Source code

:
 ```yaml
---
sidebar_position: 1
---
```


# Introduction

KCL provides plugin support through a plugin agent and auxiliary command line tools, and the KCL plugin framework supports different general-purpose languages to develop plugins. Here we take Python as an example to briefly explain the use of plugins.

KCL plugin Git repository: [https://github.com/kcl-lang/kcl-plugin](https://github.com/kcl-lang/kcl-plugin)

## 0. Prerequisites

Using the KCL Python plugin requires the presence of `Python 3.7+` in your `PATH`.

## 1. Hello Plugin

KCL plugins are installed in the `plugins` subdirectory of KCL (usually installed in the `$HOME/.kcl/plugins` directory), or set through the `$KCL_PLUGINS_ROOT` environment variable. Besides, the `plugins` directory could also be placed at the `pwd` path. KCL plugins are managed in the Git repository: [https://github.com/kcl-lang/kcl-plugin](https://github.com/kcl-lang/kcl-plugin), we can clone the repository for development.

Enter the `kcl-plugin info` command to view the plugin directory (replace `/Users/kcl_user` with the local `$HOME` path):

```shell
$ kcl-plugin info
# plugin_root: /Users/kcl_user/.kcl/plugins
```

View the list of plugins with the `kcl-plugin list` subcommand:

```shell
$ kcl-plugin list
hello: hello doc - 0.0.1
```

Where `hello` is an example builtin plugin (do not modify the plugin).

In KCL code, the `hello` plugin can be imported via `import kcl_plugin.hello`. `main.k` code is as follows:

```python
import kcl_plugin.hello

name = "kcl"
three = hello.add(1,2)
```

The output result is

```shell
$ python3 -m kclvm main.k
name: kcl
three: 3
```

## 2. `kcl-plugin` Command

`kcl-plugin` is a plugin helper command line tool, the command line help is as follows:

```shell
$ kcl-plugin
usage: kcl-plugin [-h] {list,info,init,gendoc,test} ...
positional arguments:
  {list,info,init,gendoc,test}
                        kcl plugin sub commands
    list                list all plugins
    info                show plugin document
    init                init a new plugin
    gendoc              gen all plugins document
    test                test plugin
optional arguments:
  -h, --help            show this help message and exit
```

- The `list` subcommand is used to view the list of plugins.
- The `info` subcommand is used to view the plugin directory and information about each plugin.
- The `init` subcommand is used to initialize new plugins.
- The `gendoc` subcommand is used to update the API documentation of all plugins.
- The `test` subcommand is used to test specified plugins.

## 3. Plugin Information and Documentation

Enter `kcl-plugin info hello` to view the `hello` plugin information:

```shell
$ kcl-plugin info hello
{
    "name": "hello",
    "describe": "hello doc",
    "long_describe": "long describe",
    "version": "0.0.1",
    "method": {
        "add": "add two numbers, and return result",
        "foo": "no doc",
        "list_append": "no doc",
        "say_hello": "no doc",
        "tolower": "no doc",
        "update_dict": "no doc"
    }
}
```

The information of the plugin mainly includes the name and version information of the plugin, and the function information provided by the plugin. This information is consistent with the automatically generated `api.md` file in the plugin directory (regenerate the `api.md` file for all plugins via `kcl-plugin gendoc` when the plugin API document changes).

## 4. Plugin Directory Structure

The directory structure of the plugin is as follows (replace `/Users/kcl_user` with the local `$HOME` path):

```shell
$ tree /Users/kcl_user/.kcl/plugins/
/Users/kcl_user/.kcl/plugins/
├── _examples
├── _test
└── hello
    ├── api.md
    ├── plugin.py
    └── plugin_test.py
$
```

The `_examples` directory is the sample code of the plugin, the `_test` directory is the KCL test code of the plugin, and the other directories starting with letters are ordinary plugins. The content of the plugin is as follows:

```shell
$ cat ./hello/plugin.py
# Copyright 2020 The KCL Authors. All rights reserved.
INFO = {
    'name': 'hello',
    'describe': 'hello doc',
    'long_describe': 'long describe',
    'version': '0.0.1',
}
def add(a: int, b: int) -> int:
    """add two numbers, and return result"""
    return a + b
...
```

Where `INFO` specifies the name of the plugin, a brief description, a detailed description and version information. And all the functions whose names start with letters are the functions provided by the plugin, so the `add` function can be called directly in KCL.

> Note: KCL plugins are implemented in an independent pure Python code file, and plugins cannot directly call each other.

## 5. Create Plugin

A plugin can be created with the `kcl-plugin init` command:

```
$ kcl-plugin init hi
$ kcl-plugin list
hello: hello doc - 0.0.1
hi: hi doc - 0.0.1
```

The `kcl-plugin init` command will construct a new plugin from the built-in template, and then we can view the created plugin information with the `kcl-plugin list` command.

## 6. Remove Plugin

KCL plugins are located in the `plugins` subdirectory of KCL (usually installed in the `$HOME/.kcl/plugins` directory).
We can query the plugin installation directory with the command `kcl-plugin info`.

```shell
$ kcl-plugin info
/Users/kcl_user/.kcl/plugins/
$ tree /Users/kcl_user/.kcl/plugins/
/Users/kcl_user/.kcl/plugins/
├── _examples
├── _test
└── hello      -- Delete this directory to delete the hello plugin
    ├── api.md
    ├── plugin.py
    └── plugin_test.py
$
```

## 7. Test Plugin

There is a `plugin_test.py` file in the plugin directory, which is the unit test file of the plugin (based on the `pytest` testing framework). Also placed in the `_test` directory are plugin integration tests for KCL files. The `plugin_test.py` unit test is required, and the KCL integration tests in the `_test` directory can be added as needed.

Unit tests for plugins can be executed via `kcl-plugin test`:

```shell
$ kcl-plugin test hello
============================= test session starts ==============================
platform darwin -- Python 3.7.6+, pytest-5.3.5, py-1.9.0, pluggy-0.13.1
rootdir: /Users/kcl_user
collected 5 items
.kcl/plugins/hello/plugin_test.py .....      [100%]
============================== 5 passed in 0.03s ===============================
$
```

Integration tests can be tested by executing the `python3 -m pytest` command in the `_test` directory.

• [EXERCISE OBJECTIVE]: The records above need to be duplicated. Keep every word unchanged.

• [SOLUTION FOR THIS PROBLEM]:
Source code

:
 ```yaml
---
sidebar_position: 1
---
```


# Introduction

KCL provides plugin support through a plugin agent and auxiliary command line tools, and the KCL plugin framework supports different general-purpose languages to develop plugins. Here we take Python as an example to briefly explain the use of plugins.

KCL plugin Git repository: [https://github.com/kcl-lang/kcl-plugin](https://github.com/kcl-lang/kcl-plugin)

## 0. Prerequisites

Using the KCL Python plugin requires the presence of `Python 3.7+` in your `PATH`.

## 1. Hello Plugin

KCL plugins are installed in the `plugins` subdirectory of KCL (usually installed in the `$HOME/.kcl/plugins` directory), or set through the `$KCL_PLUGINS_ROOT` environment variable. Besides, the `plugins` directory could also be placed at the `pwd` path. KCL plugins are managed in the Git repository: [https://github.com/kcl-lang/kcl-plugin](https://github.com/kcl-lang/kcl-plugin), we can clone the repository for development.

Enter the `kcl-plugin info` command to view the plugin directory (replace `/Users/kcl_user` with the local `$HOME` path):

```shell
$ kcl-plugin info
# plugin_root: /Users/kcl_user/.kcl/plugins
```

View the list of plugins with the `kcl-plugin list` subcommand:

```shell
$ kcl-plugin list
hello: hello doc - 0.0.1
```

Where `hello` is an example builtin plugin (do not modify the plugin).

In KCL code, the `hello` plugin can be imported via `import kcl_plugin.hello`. `main.k` code is as follows:

```python
import kcl_plugin.hello

name = "kcl"
three = hello.add(1,2)
```

The output result is

```shell
$ python3 -m kclvm main.k
name: kcl
three: 3
```

## 2. `kcl-plugin` Command

`kcl-plugin` is a plugin helper command line tool, the command line help is as follows:

```shell
$ kcl-plugin
usage: kcl-plugin [-h] {list,info,init,gendoc,test} ...
positional arguments:
  {list,info,init,gendoc,test}
                        kcl plugin sub commands
    list                list all plugins
    info                show plugin document
    init                init a new plugin
    gendoc              gen all plugins document
    test                test plugin
optional arguments:
  -h, --help            show this help message and exit
```

- The `list` subcommand is used to view the list of plugins.
- The `info` subcommand is used to view the plugin directory and information about each plugin.
- The `init` subcommand is used to initialize new plugins.
- The `gendoc` subcommand is used to update the API documentation of all plugins.
- The `test` subcommand is used to test specified plugins.

## 3. Plugin Information and Documentation

Enter `kcl-plugin info hello` to view the `hello` plugin information:

```shell
$ kcl-plugin info hello
{
    "name": "hello",
    "describe": "hello doc",
    "long_describe": "long describe",
    "version": "0.0.1",
    "method": {
        "add": "add two numbers, and return result",
        "foo": "no doc",
        "list_append": "no doc",
        "say_hello": "no doc",
        "tolower": "no doc",
        "update_dict": "no doc"
    }
}
```

The information of the plugin mainly includes the name and version information of the plugin, and the function information provided by the plugin. This information is consistent with the automatically generated `api.md` file in the plugin directory (regenerate the `api.md` file for all plugins via `kcl-plugin gendoc` when the plugin API document changes).

## 4. Plugin Directory Structure

The directory structure of the plugin is as follows (replace `/Users/kcl_user` with the local `$HOME` path):

```shell
$ tree /Users/kcl_user/.kcl/plugins/
/Users/kcl_user/.kcl/plugins/
├── _examples
├── _test
└── hello
    ├── api.md
    ├── plugin.py
    └── plugin_test.py
$
```

The `_examples` directory is the sample code of the plugin, the `_test` directory is the KCL test code of the plugin, and the other directories starting with letters are ordinary plugins. The content of the plugin is as follows:

```shell
$ cat ./hello/plugin.py
# Copyright 2020 The KCL Authors. All rights reserved.
INFO = {
    'name': 'hello',
    'describe': 'hello doc',
    'long_describe': 'long describe',
    'version': '0.0.1',
}
def add(a: int, b: int) -> int:
    """add two numbers, and return result"""
    return a + b
...
```

Where `INFO` specifies the name of the plugin, a brief description, a detailed description and version information. And all the functions whose names start with letters are the functions provided by the plugin, so the `add` function can be called directly in KCL.

> Note: KCL plugins are implemented in an independent pure Python code file, and plugins cannot directly call each other.

## 5. Create Plugin

A plugin can be created with the `kcl-plugin init` command:

```
$ kcl-plugin init hi
$ kcl-plugin list
hello: hello doc - 0.0.1
hi: hi doc - 0.0.1
```

The `kcl-plugin init` command will construct a new plugin from the built-in template, and then we can view the created plugin information with the `kcl-plugin list` command.

## 6. Remove Plugin

KCL plugins are located in the `plugins` subdirectory of KCL (usually installed in the `$HOME/.kcl/plugins` directory).
We can query the plugin installation directory with the command `kcl-plugin info`.

```shell
$ kcl-plugin info
/Users/kcl_user/.kcl/plugins/
$ tree /Users/kcl_user/.kcl/plugins/
/Users/kcl_user/.kcl/plugins/
├── _examples
├── _test
└── hello      -- Delete this directory to delete the hello plugin
    ├── api.md
    ├── plugin.py
    └── plugin_test.py
$
```

## 7. Test Plugin

There is a `plugin_test.py` file in the plugin directory, which is the unit test file of the plugin (based on the `pytest` testing framework). Also placed in the `_test` directory are plugin integration tests for KCL files. The `plugin_test.py` unit test is required, and the KCL integration tests in the `_test` directory can be added as needed.

Unit tests for plugins can be executed via `kcl-plugin test`:

```shell
$ kcl-plugin test hello
============================= test session starts ==============================
platform darwin -- Python 3.7.6+, pytest-5.3.5, py-1.9.0, pluggy-0.13.1
rootdir: /Users/kcl_user
collected 5 items
.kcl/plugins/hello/plugin_test.py .....      [100%]
============================== 5 passed in 0.03s ===============================
$
```

Integration tests can be tested by executing the `python3 -m pytest` command in the `_test` directory.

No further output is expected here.